Delayed graft function (DGF) caused by ischemia/reperfusion injury (I/RI) negatively influences the outcome of kidney transplantation. This prospective single-center study characterized the intrarenal transcriptome during I/RI as a means of identifying genes associated with DGF development.
Characterization of the intrarenal transcription profile associated with I/RI was carried out on three sequential graft biopsies from respective allografts before and during transplantation. The intragraft expression of 92 candidate genes was measured using quantitative real-time reverse transcriptase polymerase chain reaction (2−ΔΔCt) in delayed (n=9) and primary function allografts (n=26).
Cold storage was not associated with significant changes to the expression profile of the target gene transcripts; however, up-regulation of 16 genes associated with enhanced activation of innate and adaptive immune responses and apoptosis was observed after reperfusion.
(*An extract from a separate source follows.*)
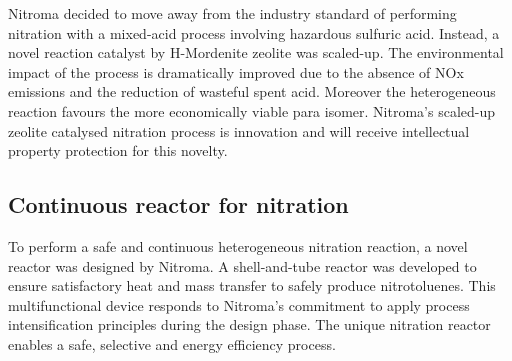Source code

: Nitroma decided to move away from the industry standard of performing nitration with a mixed-acid process involving hazardous sulfuric acid. Instead, a novel reaction catalyst by H-Mordenite zeolite was scaled-up. The environmental impact of the process is dramatically improved due to the absence of NOx emissions and the reduction of wasteful spent acid. Moreover the heterogeneous reaction favours the more economically viable para isomer. Nitroma's scaled-up zeolite catalysed nitration process is innovation and will receive intellectual property protection for this novelty. 

\subsection{Continuous reactor for nitration}

To perform a safe and continuous heterogeneous nitration reaction, a novel reactor was designed by Nitroma. A shell-and-tube reactor was developed to ensure satisfactory heat and mass transfer to safely produce nitrotoluenes. This multifunctional device responds to Nitroma's commitment to apply process intensification principles during the design phase. The unique nitration reactor enables a safe, selective and energy efficiency process.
Multivariate logistic regression analysis revealed that higher tubular atrophy scores (ct) together with a lower expression of Netrin-1 might predict DGF development (training area under the receiver operating curve=0.89, cross-validated area under the receiver operating curve=0.81).
Poor baseline tubular cell quality (defined by a higher rate of tubular atrophy) combined with the reduced potential of apoptotic survival factors represented by decreased Netrin-1 gene expression were associated with delayed kidney graft function.
Supplemental digital content is available in the article.
1 Department of Nephrology, Transplant Center, Institute for Clinical and Experimental Medicine, Prague, Czech Republic.
2 Transplant Laboratory, Transplant Center, Institute for Clinical and Experimental Medicine, Prague, Czech Republic.
3 Department of Cybernetics, Faculty of Electrical Engineering, Czech Technical University, Prague, Czech Republic.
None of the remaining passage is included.